- Tinsley, Mississippi Tinsley, Mississippi
- Coordinates: 32°43′55″N 90°27′37″W﻿ / ﻿32.73194°N 90.46028°W
- Country: United States
- State: Mississippi
- County: Yazoo
- Elevation: 220 ft (67 m)
- Time zone: UTC-6 (Central (CST))
- • Summer (DST): UTC-5 (CDT)
- ZIP code: 39173
- Area code: 662
- GNIS feature ID: 690992

= Tinsley, Mississippi =

Tinsley is an unincorporated community located in Yazoo County, Mississippi, United States. Tinsley is approximately 11 mi south of Yazoo City and 4 mi North of Oil City near U.S. Route 49.

==History==
Tinsley had a post office, several stores, and a population of 50 in 1907.

In 1939, Tinsley Oil Field, located south of the settlement, was the site of the first commercial discovery of oil in Mississippi.

A line of the Illinois Central Railroad passes through Tinsley. In 1941, a freight train rear-ended another freight train at Tinsley. The impact derailed 28 cars, including 13 carrying molasses.
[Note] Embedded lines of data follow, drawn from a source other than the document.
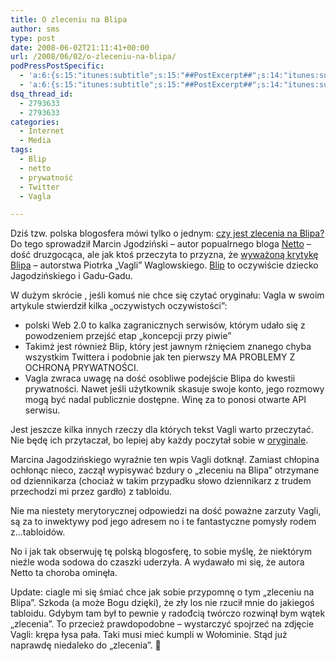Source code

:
 ```yaml
---
title: O zleceniu na Blipa
author: sms
type: post
date: 2008-06-02T21:11:41+00:00
url: /2008/06/02/o-zleceniu-na-blipa/
podPressPostSpecific:
  - 'a:6:{s:15:"itunes:subtitle";s:15:"##PostExcerpt##";s:14:"itunes:summary";s:15:"##PostExcerpt##";s:15:"itunes:keywords";s:17:"##WordPressCats##";s:13:"itunes:author";s:10:"##Global##";s:15:"itunes:explicit";s:2:"No";s:12:"itunes:block";s:2:"No";}'
  - 'a:6:{s:15:"itunes:subtitle";s:15:"##PostExcerpt##";s:14:"itunes:summary";s:15:"##PostExcerpt##";s:15:"itunes:keywords";s:17:"##WordPressCats##";s:13:"itunes:author";s:10:"##Global##";s:15:"itunes:explicit";s:2:"No";s:12:"itunes:block";s:2:"No";}'
dsq_thread_id:
  - 2793633
  - 2793633
categories:
  - Internet
  - Media
tags:
  - Blip
  - netto
  - prywatność
  - Twitter
  - Vagla

---
```

Dziś tzw. polska blogosfera mówi tylko o jednym: <a href="http://netto.blox.pl/2008/06/jest-na-blipa-zlecenie.trackback?key=e37184e235" target="_blank">czy jest zlecenia na Blipa?</a> Do tego sprowadził Marcin Jgodziński &#8211; autor popualrnego bloga <a href="http://netto.blox.pl" target="_blank">Netto</a> &#8211; dość druzgocąca, ale jak ktoś przeczyta to przyzna, że <a href="http://prawo.vagla.pl/node/7903" target="_blank">wyważoną krytykę Blipa</a> &#8211; autorstwa Piotrka &#8222;Vagli&#8221; Waglowskiego. <a href="http://blip.pl" target="_blank">Blip</a> to oczywiście dziecko Jagodzińskiego i Gadu-Gadu.<!--more-->

W dużym skrócie , jeśli komuś nie chce się czytać oryginału: Vagla w swoim artykule stwierdził kilka &#8222;oczywistych oczywistości&#8221;:

  * polski Web 2.0 to kalka zagranicznych serwisów, którym udało się z powodzeniem przejść etap &#8222;koncepcji przy piwie&#8221;
  * Takimż jest również Blip, który jest jawnym rżnięciem znanego chyba wszystkim Twittera i podobnie jak ten pierwszy MA PROBLEMY Z OCHRONĄ PRYWATNOŚCI.
  * Vagla zwraca uwagę na dość osobliwe podejście Blipa do kwestii prywatności. Nawet jeśli użytkownik skasuje swoje konto, jego rozmowy mogą być nadal publicznie dostępne. Winę za to ponosi otwarte API serwisu.

Jest jeszcze kilka innych rzeczy dla których tekst Vagli warto przeczytać. Nie będę ich przytaczał, bo lepiej aby każdy poczytał sobie w <a href="http://prawo.vagla.pl/node/7903" target="_blank">oryginale</a>.

Marcina Jagodzińskiego wyraźnie ten wpis Vagli dotknął. Zamiast chłopina ochłonąc nieco, zaczął wypisywać bzdury o &#8222;zleceniu na Blipa&#8221; otrzymane od dziennikarza (chociaż w takim przypadku słowo dziennikarz z trudem przechodzi mi przez gardło) z tabloidu.

Nie ma niestety merytorycznej odpowiedzi na dość poważne zarzuty Vagli, są za to inwektywy pod jego adresem no i te fantastyczne pomysły rodem z&#8230;tabloidów.

No i jak tak obserwuję tę polską blogosferę, to sobie myślę, że niektórym nieźle woda sodowa do czaszki uderzyła. A wydawało mi się, że autora Netto ta choroba ominęła.

Update: ciagle mi się śmiać chce jak sobie przypomnę o tym &#8222;zleceniu na Blipa&#8221;. Szkoda (a może Bogu dzięki), że zły los nie rzucił mnie do jakiegoś tabloidu. Gdybym tam był to pewnie y radođcią twórczo rozwinął bym wątek &#8222;zlecenia&#8221;. To przecież prawdopodobne &#8211; wystarczyć spojrzeć na zdjęcie Vagli: krępa łysa pała. Taki musi mieć kumpli w Wołominie. Stąd już naprawdę niedaleko do &#8222;zlecenia&#8221;. 🙂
In 2005, Denbury Resources announced plans to inject carbon dioxide in oil fields in Tinsley, using pipelines with compressed gas flowing from Jackson. The pipeline was built in 2007, and in 2011 it had a "blowout" that sickened one worker and killed deer, fish and birds. The company later paid a fine of $662,500.

==Transportation==
Amtrak’s City of New Orleans, which operates between New Orleans and Chicago, passes through the town on CN tracks, but makes no stop. The nearest station is located in Yazoo City, 11 mi to the north.

==Education==
Residents are a part of the Yazoo County School District, and are zoned to Yazoo County Middle School and Yazoo County High School.